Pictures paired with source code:
* * * * * * * * *
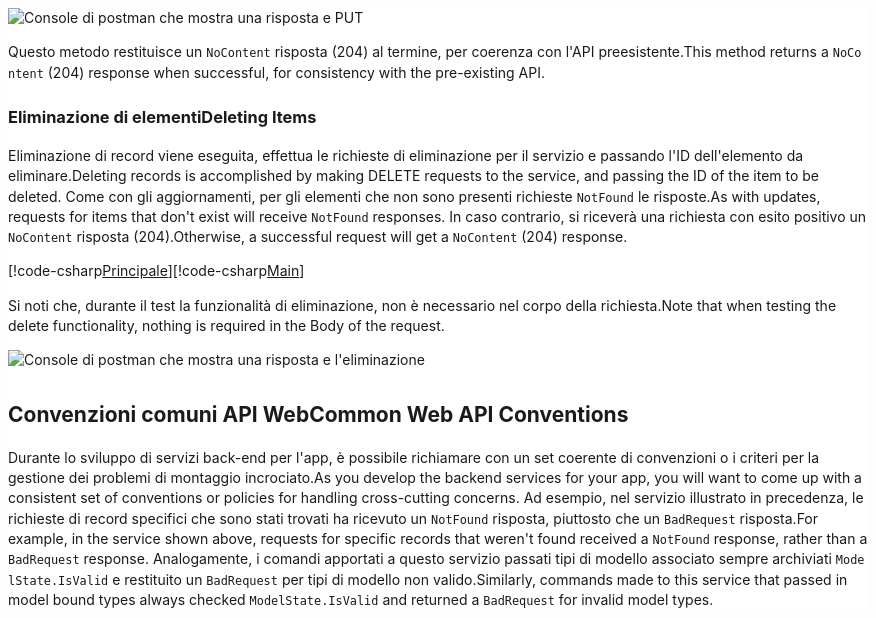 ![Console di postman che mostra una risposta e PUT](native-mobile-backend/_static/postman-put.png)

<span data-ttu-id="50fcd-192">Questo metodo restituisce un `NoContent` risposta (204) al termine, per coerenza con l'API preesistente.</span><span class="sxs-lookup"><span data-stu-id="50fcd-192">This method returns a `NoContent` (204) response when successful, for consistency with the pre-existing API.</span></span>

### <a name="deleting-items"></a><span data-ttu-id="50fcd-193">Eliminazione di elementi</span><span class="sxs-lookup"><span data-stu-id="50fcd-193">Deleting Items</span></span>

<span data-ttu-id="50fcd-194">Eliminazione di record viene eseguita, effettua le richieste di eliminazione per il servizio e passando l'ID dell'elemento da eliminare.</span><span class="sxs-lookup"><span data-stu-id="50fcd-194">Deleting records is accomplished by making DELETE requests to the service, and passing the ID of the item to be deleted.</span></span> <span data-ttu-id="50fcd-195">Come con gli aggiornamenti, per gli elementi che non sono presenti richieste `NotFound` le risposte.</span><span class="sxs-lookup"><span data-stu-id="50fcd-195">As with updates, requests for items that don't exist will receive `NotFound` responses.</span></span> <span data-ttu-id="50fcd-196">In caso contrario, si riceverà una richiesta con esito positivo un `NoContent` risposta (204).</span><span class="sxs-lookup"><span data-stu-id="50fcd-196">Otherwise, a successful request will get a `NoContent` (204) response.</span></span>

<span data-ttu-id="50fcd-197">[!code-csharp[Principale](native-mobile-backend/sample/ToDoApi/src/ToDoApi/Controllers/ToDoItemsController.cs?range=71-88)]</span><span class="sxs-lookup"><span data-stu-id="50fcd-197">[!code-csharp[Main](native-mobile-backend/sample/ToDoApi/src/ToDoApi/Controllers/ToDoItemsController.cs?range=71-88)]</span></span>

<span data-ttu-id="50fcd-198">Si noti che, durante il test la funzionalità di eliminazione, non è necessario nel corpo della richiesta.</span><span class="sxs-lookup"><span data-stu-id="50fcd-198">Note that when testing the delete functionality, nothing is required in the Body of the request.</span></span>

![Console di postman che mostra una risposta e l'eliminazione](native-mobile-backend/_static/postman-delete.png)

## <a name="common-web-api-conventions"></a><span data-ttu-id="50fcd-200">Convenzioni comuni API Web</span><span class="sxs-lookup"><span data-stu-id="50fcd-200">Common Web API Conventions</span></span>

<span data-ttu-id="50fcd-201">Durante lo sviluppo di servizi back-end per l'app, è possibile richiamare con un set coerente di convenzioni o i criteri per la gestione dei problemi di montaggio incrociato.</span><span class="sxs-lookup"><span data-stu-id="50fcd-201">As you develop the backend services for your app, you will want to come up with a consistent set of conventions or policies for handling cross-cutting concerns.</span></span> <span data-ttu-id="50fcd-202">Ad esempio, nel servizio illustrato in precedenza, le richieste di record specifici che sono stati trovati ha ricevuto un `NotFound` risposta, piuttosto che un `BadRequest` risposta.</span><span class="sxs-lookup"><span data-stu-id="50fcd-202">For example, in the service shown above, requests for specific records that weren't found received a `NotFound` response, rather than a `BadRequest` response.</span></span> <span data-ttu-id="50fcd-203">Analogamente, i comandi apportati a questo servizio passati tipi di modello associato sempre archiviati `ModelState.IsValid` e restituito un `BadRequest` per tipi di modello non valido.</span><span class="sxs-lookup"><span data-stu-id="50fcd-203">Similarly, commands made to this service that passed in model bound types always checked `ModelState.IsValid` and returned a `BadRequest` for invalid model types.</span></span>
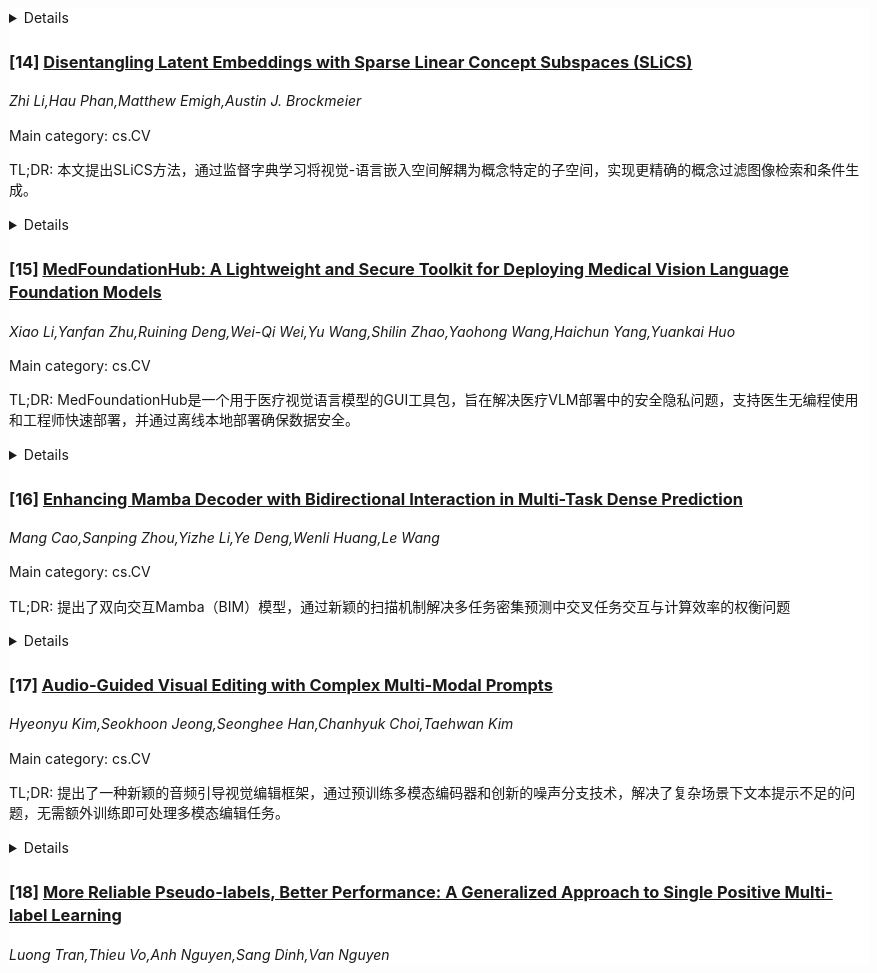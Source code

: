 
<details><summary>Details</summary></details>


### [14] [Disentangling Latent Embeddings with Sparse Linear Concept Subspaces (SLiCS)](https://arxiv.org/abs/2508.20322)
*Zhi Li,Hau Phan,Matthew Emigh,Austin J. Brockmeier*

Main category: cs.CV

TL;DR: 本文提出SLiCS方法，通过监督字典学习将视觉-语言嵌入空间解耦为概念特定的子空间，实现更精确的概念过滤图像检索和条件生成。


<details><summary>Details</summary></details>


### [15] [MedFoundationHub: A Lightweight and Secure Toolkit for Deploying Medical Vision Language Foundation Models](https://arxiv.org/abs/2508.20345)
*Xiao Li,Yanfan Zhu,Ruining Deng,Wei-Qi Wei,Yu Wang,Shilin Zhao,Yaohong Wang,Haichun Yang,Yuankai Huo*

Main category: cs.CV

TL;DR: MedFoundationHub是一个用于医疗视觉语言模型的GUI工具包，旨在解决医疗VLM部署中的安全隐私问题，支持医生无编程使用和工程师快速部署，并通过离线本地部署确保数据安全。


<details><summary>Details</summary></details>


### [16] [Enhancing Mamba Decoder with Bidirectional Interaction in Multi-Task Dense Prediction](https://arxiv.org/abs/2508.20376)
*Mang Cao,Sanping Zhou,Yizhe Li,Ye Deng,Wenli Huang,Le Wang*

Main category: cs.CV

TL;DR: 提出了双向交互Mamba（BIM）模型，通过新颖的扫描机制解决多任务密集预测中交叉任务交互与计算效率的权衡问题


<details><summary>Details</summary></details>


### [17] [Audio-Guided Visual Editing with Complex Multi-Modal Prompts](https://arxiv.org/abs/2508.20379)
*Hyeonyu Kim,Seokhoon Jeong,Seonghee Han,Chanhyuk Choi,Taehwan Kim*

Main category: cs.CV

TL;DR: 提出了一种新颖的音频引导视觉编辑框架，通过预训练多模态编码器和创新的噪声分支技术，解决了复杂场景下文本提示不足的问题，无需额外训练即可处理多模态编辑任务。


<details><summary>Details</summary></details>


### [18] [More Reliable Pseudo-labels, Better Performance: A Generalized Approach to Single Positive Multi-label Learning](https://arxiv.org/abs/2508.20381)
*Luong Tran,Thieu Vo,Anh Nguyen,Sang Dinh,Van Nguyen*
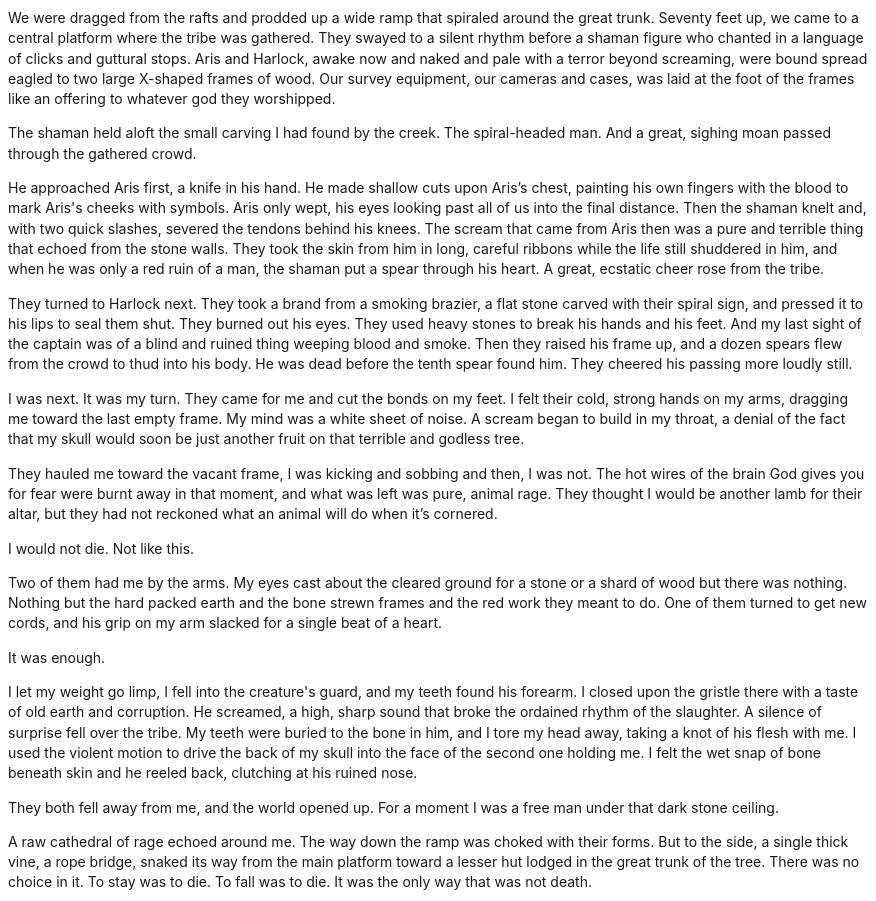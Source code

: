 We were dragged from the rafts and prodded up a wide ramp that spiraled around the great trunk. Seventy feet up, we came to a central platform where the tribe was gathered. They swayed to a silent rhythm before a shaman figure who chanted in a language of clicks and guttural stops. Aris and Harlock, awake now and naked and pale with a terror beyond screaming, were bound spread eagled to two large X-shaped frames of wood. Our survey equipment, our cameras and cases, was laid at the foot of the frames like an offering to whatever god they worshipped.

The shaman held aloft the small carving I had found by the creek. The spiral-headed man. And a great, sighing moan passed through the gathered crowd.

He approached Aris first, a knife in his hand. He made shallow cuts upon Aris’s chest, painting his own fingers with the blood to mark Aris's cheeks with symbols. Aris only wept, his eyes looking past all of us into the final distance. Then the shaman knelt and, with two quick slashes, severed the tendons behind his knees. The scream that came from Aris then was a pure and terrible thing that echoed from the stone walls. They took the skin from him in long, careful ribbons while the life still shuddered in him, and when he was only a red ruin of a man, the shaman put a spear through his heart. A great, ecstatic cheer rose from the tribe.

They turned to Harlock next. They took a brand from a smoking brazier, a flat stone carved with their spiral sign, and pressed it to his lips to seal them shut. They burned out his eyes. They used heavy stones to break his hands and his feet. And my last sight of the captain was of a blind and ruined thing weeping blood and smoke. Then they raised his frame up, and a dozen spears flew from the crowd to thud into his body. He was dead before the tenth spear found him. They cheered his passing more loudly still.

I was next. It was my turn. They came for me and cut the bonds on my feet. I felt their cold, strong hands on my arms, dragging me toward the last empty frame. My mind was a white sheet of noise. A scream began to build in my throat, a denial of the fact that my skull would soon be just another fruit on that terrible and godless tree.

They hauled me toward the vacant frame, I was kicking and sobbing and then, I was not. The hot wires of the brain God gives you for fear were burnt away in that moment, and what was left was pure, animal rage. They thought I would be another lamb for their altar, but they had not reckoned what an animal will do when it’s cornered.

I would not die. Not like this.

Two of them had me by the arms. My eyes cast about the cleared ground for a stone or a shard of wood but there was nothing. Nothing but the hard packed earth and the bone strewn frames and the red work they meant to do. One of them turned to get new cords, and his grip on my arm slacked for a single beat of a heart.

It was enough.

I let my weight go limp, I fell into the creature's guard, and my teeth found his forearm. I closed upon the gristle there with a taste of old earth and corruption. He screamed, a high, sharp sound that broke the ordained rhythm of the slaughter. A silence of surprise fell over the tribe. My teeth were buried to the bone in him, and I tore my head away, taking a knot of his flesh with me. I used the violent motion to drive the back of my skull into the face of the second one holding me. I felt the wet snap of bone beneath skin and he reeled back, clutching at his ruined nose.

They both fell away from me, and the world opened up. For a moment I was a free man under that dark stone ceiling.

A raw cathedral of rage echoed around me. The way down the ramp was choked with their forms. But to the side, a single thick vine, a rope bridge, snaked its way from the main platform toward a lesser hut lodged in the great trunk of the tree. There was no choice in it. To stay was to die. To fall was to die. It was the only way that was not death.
* * * * * * * * *
(WHAT IS BEING ASKED): Copy exactly the lines from the first line of the records above through the line with "di record viene", both included, and nothing else. Pictures stay out.

(SOLUTION):
 ![Console di postman che mostra una risposta e PUT](native-mobile-backend/_static/postman-put.png)

<span data-ttu-id="50fcd-192">Questo metodo restituisce un `NoContent` risposta (204) al termine, per coerenza con l'API preesistente.</span><span class="sxs-lookup"><span data-stu-id="50fcd-192">This method returns a `NoContent` (204) response when successful, for consistency with the pre-existing API.</span></span>

### <a name="deleting-items"></a><span data-ttu-id="50fcd-193">Eliminazione di elementi</span><span class="sxs-lookup"><span data-stu-id="50fcd-193">Deleting Items</span></span>

<span data-ttu-id="50fcd-194">Eliminazione di record viene eseguita, effettua le richieste di eliminazione per il servizio e passando l'ID dell'elemento da eliminare.</span><span class="sxs-lookup"><span data-stu-id="50fcd-194">Deleting records is accomplished by making DELETE requests to the service, and passing the ID of the item to be deleted.</span></span> <span data-ttu-id="50fcd-195">Come con gli aggiornamenti, per gli elementi che non sono presenti richieste `NotFound` le risposte.</span><span class="sxs-lookup"><span data-stu-id="50fcd-195">As with updates, requests for items that don't exist will receive `NotFound` responses.</span></span> <span data-ttu-id="50fcd-196">In caso contrario, si riceverà una richiesta con esito positivo un `NoContent` risposta (204).</span><span class="sxs-lookup"><span data-stu-id="50fcd-196">Otherwise, a successful request will get a `NoContent` (204) response.</span></span>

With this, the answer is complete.